Caroline Gazet, UK Clinical Director for MSI Reproductive Choices, says that she is both saddened and angered by the term ‘DIY abortion’. This made me smile. It is ironic for a senior member of the Marie Stopes team to complain about others using such terminology to describe abortion at-home when they themselves are fixated on their ‘self-managed’ medical abortion strategy and consider this a ‘reproductive choice’ in which a woman will ‘pass the pregnancy tissue’.
A few months ago, I paused before using the term DIY to describe telemedicine abortion, I wanted to be sure that this was an appropriate term and not just playing to the headlines. The abortion by phone process is as follows:
- The woman self-refers to the abortion provider, she initiates the contact without needing to involve her GP.
- The woman shares her medical history in response to a set of scripted questions from the abortion provider, which could be done using an online form just as easily as on the phone.
- The woman self-assesses the gestation of her pregnancy based on her recall of the first day of her last period. She decides if this period was ‘normal’.
- The woman self-assesses if she has any indications of an ectopic pregnancy, in response to a couple of questions from the provider.
- The woman self-administers the abortion pills following the instructions in the treatment pack.
- The woman self-assesses if the abortion pills are working e.g., is she bleeding enough or is she bleeding too much.
- The woman self-manages the expulsion of the embryo/fetus and the disposal of the remains.
- The woman self-manages her pain and discomfort during the abortion.
- The woman is the one watching out for any indications of complications and is the one who, in up to 5% of cases, decides it is time to go to hospital for help.
- The woman self-assesses if her pregnancy has ended by considering her symptoms and using a pregnancy test.
In the interests of balance:
- The abortion provider answers the woman’s phone call and asks a set of scripted questions, following a decision tree.

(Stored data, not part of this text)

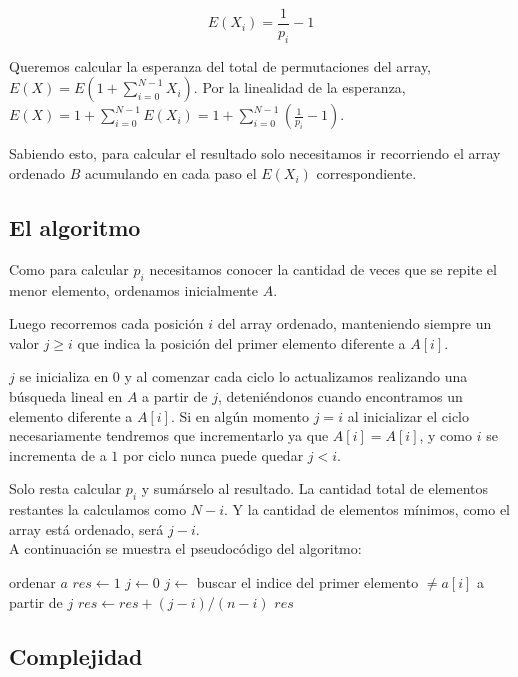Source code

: $$
E(X_i) = \frac{1}{p_i} - 1
$$

Queremos calcular la esperanza del total de permutaciones del array, $E(X) = E(1 + \sum_{i=0}^{N-1} X_i)$.
Por la linealidad de la esperanza, $E(X) = 1 + \sum_{i=0}^{N-1} E(X_i) = 1 + \sum_{i=0}^{N-1} (\frac{1}{p_i} - 1)$.

Sabiendo esto, para calcular el resultado solo necesitamos ir recorriendo el array ordenado $B$
acumulando en cada paso el $E(X_i)$ correspondiente.

\subsection{El algoritmo}

Como para calcular $p_i$ necesitamos conocer la cantidad de veces que se repite el menor elemento,
ordenamos inicialmente $A$.

Luego recorremos cada posición $i$ del array ordenado,
manteniendo siempre un valor $j \geq i$ que indica la posición del primer elemento diferente a $A[i]$.

$j$ se inicializa en 0 y al comenzar cada ciclo lo actualizamos realizando una búsqueda lineal
en $A$ a partir de $j$, deteniéndonos cuando encontramos un elemento diferente a $A[i]$.
Si en algún momento $j = i$ al inicializar el ciclo necesariamente tendremos que incrementarlo ya que $A[i] = A[i]$, y como $i$ se incrementa de a $1$ por ciclo nunca puede quedar $j<i$.

Solo resta calcular $p_i$ y sumárselo al resultado. La cantidad total de elementos restantes la calculamos como $N - i$. Y la cantidad de elementos mínimos, como el array está ordenado, será $j - i$.
\\

A continuación se muestra el pseudocódigo del algoritmo:

\newpage

\begin{algorithmic}

    \State ordenar $a$
    \State $res \gets 1$
    \State $j \gets 0$
        \State $j \gets$ buscar el indice del primer elemento $\neq a[i]$ a partir de $j$
        \State $res \gets res + (j-i)/(n-i)$
    \EndFor
    \State \Return $res$
\EndFunction

\end{algorithmic}

\subsection{Complejidad}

- The abortion provider takes verbal consent from the woman, prescribes the abortion treatment, posts the package, and certifies the abortion using the HSA forms.
- The abortion provider will respond to any subsequent calls from the woman but will not usually make any proactive, outbound follow-up calls except those for marketing purposes.
Gazet writes in bold: “Since telemedicine’s introduction, 150,000 women and girls across the UK have been able to access the safe, effective and high-quality care they need and deserve.” It would have been more accurate for her to give the numbers of women using telemedicine, approximately 80,000, rather than using the larger number of all abortions by telemedicine or in-clinic. Why mislead the reader?
She also says: “Had telemedicine not been available, there is a real danger that these women and girls may have turned to illicit sources for abortion pills, without the safeguarding and aftercare provided by a regulated service”. I have to say that after many years of reviewing these services, I do not see any significant or noteworthy difference between telemedicine abortion provided by Marie Stopes and e.g., the online service provided by Women on Web, except of course the former is currently legal in GB. As found in our mystery client investigation the safeguarding is weak at best and to even mention ‘aftercare’ is ridiculous, it just isn’t a reality for the majority of MSI RC clients.
The term ‘illicit sources of abortion pills’ is worth noting given that MSI Reproductive Choices is set on a global strategy to make self-managed medical abortion more easily accessible to women over-the-counter at their local pharmacy; this service delivery model is how Marie Stopes delivers 80% of its global abortions, often in countries in which such provision is not always compliant with local national laws.